Sumo Logic Redshift ULM App Installation
After collection is configured, you can then install the Redshift app from the Sumo Logic app catalog. Follow these steps:
- Search for the Redshift app in the Sumo Logic App Catalog
- Click Add to Library and fill out the following fields:
- App Name: You can use the existing name or replace with your name of choice.
- Data Source: Choose Source Category to pick a data source from the list or Enter a Customer Data Filter.
- Advanced: Choose the Location in Library (set to Personal folder by default), or add a New Folder.
- Click Add to Library to finish installation.
Once the Redshift app is installed, you may now share it with your organization. The panels of the preconfigured dashboards will now be automatically populated with data from the specified sources. Note that it may take a moment to see full graphs and visualizations.

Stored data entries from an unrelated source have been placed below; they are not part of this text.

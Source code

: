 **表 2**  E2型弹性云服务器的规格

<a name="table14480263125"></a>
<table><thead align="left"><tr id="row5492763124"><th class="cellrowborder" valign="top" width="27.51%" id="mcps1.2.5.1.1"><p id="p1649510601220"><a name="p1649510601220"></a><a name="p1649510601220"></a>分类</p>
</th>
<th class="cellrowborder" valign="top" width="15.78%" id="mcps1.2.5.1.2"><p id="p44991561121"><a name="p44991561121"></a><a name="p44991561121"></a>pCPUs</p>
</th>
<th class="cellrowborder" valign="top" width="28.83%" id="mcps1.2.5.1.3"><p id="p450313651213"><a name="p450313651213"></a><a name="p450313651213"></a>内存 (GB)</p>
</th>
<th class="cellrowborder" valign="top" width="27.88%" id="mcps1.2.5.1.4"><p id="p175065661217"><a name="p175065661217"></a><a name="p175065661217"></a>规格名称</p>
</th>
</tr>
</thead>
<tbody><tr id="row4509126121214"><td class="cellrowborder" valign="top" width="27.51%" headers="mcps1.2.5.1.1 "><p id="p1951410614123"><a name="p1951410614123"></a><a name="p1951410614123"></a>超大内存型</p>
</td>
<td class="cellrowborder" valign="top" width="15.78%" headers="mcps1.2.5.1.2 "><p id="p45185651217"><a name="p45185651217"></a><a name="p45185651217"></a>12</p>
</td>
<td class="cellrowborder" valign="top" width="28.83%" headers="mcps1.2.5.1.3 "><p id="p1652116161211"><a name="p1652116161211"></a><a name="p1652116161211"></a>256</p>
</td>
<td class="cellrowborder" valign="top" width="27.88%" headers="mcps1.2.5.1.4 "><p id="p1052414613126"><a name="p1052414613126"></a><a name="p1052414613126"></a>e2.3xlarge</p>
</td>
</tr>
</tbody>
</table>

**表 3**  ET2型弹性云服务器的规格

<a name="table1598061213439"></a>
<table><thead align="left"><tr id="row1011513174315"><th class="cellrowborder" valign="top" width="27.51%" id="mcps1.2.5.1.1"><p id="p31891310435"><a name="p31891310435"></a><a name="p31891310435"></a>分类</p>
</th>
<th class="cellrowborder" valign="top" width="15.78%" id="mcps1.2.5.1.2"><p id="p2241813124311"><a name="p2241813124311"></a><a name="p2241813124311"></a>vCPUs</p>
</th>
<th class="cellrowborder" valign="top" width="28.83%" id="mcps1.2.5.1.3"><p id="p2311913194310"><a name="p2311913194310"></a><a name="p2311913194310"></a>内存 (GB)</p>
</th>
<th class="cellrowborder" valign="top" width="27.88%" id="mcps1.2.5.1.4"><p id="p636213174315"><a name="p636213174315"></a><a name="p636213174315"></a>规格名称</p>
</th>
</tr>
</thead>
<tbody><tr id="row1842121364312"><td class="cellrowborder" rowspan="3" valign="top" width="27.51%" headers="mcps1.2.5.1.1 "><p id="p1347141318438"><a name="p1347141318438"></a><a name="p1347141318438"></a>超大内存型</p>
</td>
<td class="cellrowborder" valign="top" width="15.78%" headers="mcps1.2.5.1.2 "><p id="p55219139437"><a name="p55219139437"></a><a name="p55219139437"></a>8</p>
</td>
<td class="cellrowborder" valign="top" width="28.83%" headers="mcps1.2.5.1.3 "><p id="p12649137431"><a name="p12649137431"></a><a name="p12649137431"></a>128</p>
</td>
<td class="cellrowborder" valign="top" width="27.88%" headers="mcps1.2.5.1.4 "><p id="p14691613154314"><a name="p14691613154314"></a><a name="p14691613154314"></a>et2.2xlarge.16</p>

Sumo Logic Redshift Dashboards
There are seven preconfigured dashboards on the Sumo Logic Redshift App that give an incisive view of performance and security metrics of your Redshift clusters. For more in-depth information on the data points on each dashboard, each metric is described in detail in this document.
1. Amazon Redshift - Overview
Covers overviews of connections, user activity, CloudTrail events, and resource utilization.
2. Amazon Redshift - Audit - Connection Log Analysis
Covers information about database connections, including authentication failure counts and trends, session statistics and details, and top remote hosts, users, databases, and applications.
3. Amazon Redshift - Audit - User Activity Log Analysis
Covers information about SQL command and statement execution--including top databases, users, SQL statements and commands, and tabular listings of the top 20 delete, truncate, vacuum, create, grant, drop, revoke, and alter command executions.
4. Amazon Redshift - Audit - User Log Analysis
Covers information about database user account events, including database user database accounts that were created, dropped, or altered.
5. Amazon Redshift - CloudTrail Events Overview
Covers information about CloudTrail events for Amazon Redshift. This includes event locations, event status, and trends; event counts by event name, cluster, account ID, region, and user agent; and failed event locations, error codes, and details.
6. Amazon Redshift - Resource Utilization by ClusterIdentifier
Covers cluster-level resource utilization metrics, including CPU, network receive, and transmit throughput, database connections, and disk.
7. Amazon Redshift - Resource Utilization by NodeID
Covers node-level resource utilization metrics, including CPU; disk; network; and read/write latency, throughput and I/O operations per second.
Benefits of Using the Sumo Logic Redshift ULM App
While Amazon Redshift provides users a powerful product in its warehousing solution, there are a lot of opportunities that could be lost if the use of Redshift clusters is not paired with a competent analytics solution like Sumo Logic. From identifying and resolving issues faster to proactively monitoring the performance of queries in Redshift, the Sumo Logic Redshift ULM App is the perfect Redshift companion for mission-critical operations, business, and security analytics.